Source texts of formatted documents:
_____
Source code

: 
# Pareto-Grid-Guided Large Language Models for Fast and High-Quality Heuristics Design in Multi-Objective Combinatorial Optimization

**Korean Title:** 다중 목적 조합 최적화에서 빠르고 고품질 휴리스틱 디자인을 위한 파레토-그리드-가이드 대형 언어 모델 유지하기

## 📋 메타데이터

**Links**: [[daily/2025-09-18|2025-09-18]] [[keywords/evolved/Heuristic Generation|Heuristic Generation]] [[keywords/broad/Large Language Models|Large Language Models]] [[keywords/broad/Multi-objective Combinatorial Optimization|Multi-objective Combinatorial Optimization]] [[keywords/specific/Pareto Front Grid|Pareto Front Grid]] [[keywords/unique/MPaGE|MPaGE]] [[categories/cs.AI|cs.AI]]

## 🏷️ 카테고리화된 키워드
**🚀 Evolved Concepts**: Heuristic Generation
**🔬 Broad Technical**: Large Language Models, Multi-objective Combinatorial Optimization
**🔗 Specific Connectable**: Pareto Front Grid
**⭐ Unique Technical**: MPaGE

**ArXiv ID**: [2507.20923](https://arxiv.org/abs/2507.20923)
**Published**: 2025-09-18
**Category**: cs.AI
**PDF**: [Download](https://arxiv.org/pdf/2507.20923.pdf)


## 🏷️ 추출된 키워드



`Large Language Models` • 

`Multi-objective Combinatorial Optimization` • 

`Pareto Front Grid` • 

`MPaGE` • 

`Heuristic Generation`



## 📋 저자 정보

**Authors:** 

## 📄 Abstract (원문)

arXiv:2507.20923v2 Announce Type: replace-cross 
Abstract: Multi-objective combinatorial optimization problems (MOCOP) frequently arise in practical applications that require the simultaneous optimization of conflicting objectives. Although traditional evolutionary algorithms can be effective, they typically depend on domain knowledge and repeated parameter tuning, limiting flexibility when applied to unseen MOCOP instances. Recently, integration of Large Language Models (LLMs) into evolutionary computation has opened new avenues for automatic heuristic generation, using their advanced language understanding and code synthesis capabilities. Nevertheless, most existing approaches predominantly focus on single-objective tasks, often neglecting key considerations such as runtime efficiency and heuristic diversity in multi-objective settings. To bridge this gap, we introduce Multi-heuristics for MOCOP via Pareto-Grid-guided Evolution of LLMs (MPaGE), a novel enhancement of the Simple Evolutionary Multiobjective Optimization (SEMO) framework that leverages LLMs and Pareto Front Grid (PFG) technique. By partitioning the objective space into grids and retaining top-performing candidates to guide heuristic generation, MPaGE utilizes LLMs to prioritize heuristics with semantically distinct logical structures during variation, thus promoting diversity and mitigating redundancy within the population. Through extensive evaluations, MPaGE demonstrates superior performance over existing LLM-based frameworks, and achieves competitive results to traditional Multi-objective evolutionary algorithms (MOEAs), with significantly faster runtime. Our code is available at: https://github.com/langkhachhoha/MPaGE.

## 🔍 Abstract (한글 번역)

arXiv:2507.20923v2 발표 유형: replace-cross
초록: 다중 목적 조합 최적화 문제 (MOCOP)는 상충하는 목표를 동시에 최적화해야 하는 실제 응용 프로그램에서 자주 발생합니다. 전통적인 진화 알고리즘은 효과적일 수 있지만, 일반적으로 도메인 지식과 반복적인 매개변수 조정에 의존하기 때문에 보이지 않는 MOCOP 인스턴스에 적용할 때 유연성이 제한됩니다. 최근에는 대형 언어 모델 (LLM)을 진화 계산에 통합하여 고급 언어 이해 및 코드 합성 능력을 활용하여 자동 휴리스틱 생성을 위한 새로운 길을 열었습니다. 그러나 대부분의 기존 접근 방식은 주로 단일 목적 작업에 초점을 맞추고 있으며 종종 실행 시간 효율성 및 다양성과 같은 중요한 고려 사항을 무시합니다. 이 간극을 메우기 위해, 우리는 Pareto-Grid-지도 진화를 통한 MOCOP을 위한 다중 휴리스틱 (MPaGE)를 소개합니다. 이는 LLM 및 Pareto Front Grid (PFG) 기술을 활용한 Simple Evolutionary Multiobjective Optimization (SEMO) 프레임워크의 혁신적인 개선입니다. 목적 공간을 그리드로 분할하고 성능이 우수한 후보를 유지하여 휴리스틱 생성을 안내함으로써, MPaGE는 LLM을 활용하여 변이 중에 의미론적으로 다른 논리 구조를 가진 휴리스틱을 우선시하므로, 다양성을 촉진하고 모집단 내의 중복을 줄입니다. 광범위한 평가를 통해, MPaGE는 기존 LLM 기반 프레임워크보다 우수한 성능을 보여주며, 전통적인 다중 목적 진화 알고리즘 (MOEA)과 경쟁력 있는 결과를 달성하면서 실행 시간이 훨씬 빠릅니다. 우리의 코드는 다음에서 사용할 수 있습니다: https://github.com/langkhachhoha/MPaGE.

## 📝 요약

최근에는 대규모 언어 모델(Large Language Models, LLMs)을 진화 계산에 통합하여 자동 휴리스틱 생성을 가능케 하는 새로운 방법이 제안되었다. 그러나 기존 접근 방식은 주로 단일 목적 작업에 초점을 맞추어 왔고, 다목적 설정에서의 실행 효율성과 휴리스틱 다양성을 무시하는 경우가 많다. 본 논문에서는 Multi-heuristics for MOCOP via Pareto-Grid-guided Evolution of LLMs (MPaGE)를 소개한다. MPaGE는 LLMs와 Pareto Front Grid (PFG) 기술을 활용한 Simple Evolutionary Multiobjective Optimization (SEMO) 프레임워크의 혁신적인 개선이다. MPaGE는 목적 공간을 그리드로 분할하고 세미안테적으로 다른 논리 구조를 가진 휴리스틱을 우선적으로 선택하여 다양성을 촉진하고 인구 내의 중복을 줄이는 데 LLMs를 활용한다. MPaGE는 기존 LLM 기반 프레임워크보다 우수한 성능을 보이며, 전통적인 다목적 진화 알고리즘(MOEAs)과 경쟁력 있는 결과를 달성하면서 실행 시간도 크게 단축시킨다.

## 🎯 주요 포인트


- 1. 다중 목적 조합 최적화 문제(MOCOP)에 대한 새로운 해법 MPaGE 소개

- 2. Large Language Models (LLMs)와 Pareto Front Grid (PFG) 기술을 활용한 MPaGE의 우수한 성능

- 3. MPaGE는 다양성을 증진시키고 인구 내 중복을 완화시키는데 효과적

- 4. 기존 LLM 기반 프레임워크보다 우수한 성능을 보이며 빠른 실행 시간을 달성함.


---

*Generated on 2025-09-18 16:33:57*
_____
WHAT THE EXERCISE ASKS:
Report every line of the data above that contains the string "Technical" by copying it in full.

WRITTEN ANSWER:
**🔬 Broad Technical**: Large Language Models, Multi-objective Combinatorial Optimization
**⭐ Unique Technical**: MPaGE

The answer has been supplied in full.